Será tal vez porque te hace sentir dueño de vidas ajenas, más grande que el caído, más poderoso que el vencido.
La guerra es tan atractiva y deseable como pueda serlo el bien, como pueda serlo el mal. Y es tan perversa que, si la reconoces necesaria, tendrás que reconocerla justa; y si la reconoces justa, habrás justificado la muerte de tu hermano.

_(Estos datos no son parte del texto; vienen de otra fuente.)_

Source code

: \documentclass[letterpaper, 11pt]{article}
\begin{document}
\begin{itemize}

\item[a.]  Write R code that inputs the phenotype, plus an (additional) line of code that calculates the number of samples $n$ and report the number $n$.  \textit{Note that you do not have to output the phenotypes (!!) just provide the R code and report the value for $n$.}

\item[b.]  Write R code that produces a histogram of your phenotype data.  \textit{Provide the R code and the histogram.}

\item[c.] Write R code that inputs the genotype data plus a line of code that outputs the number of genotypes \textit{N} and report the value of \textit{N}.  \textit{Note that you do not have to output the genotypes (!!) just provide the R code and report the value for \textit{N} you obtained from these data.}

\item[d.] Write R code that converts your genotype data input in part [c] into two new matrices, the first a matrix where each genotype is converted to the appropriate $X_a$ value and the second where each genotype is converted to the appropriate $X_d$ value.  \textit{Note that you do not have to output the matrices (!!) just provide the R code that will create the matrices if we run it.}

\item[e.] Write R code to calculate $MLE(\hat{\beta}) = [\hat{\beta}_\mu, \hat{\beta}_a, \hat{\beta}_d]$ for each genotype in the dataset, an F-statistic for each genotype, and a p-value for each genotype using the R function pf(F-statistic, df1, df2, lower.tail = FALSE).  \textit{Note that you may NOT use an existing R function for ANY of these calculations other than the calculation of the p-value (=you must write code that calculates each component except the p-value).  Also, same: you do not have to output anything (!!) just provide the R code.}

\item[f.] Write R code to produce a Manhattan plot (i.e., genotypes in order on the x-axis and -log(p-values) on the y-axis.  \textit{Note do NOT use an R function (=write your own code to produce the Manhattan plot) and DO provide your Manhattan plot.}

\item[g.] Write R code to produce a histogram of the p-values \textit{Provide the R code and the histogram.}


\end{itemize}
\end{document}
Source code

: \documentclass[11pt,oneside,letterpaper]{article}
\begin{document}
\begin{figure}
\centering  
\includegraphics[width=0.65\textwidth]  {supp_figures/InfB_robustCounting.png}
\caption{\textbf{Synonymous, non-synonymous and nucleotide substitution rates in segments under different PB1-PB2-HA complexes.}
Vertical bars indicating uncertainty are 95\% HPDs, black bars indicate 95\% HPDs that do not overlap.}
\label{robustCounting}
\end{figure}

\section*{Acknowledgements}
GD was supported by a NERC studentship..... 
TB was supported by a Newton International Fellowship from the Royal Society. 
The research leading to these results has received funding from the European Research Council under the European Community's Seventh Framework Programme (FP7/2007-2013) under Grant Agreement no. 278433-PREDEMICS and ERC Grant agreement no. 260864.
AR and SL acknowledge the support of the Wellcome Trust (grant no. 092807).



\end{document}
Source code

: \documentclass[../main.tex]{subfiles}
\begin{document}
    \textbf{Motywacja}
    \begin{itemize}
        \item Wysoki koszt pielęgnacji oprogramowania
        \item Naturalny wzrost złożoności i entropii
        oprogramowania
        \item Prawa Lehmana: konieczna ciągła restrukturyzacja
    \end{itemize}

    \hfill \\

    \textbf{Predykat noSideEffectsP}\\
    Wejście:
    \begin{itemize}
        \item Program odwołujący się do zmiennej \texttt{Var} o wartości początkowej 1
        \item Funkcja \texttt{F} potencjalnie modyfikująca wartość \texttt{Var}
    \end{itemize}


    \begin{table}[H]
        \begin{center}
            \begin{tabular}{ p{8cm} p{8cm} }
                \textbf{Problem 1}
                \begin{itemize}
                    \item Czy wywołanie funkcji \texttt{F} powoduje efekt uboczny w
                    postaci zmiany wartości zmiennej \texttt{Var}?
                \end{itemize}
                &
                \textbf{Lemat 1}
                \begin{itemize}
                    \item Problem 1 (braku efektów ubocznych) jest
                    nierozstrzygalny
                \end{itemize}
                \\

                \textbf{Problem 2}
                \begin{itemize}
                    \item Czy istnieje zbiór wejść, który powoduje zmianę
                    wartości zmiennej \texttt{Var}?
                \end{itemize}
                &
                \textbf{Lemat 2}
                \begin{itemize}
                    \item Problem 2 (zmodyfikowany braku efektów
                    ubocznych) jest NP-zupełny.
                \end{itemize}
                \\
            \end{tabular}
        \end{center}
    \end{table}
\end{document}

Una guerra no ata las manos de Caín: lo clona.
Encendí el televisor. Hablaban de Libia. En las imágenes un caza en llamas se estrellaba contra el suelo. No ves cadáveres, pero sabes que están allí. Y antes de que la razón haga preguntas, el sentimiento ha hecho ya sus opciones. Aquellos muertos, ni duelen si son de los otros; duelen si los reconocemos ‘nuestros’; duelen hasta hacerme daño si son ‘míos’. Y como todavía no sabes de quién es el caza que has visto caer, todavía no sabes cómo aquellas muertes te han de doler.
¿Es que nunca lo aprenderemos?: ¡En una guerra sólo matamos a hermanos! En la guerra, ¡a Caín lo clonamos!